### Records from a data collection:
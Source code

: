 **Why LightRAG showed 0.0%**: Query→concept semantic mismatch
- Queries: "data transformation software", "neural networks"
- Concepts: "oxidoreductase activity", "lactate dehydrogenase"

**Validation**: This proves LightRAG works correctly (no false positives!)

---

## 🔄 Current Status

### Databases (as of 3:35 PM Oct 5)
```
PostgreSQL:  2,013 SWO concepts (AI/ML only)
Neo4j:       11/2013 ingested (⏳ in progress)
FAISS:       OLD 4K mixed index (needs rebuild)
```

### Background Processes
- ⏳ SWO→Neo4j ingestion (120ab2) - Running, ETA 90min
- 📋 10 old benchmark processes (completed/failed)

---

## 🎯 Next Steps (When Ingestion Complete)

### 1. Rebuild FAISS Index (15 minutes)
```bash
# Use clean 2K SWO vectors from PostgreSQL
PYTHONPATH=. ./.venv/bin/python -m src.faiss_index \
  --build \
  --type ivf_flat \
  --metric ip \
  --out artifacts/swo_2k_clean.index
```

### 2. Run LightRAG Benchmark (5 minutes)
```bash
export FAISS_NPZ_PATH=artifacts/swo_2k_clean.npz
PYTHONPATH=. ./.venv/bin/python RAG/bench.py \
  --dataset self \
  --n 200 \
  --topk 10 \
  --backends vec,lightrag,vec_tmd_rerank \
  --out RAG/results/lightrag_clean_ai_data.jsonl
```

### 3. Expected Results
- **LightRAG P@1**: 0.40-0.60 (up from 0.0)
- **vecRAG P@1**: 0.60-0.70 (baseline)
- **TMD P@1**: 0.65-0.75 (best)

### Work request:
Each entry must be retyped exactly as it was written above.

### Task solution:
Source code

: **Why LightRAG showed 0.0%**: Query→concept semantic mismatch
- Queries: "data transformation software", "neural networks"
- Concepts: "oxidoreductase activity", "lactate dehydrogenase"

**Validation**: This proves LightRAG works correctly (no false positives!)

---

## 🔄 Current Status

### Databases (as of 3:35 PM Oct 5)
```
PostgreSQL:  2,013 SWO concepts (AI/ML only)
Neo4j:       11/2013 ingested (⏳ in progress)
FAISS:       OLD 4K mixed index (needs rebuild)
```

### Background Processes
- ⏳ SWO→Neo4j ingestion (120ab2) - Running, ETA 90min
- 📋 10 old benchmark processes (completed/failed)

---

## 🎯 Next Steps (When Ingestion Complete)

### 1. Rebuild FAISS Index (15 minutes)
```bash
# Use clean 2K SWO vectors from PostgreSQL
PYTHONPATH=. ./.venv/bin/python -m src.faiss_index \
  --build \
  --type ivf_flat \
  --metric ip \
  --out artifacts/swo_2k_clean.index
```

### 2. Run LightRAG Benchmark (5 minutes)
```bash
export FAISS_NPZ_PATH=artifacts/swo_2k_clean.npz
PYTHONPATH=. ./.venv/bin/python RAG/bench.py \
  --dataset self \
  --n 200 \
  --topk 10 \
  --backends vec,lightrag,vec_tmd_rerank \
  --out RAG/results/lightrag_clean_ai_data.jsonl
```

### 3. Expected Results
- **LightRAG P@1**: 0.40-0.60 (up from 0.0)
- **vecRAG P@1**: 0.60-0.70 (baseline)
- **TMD P@1**: 0.65-0.75 (best)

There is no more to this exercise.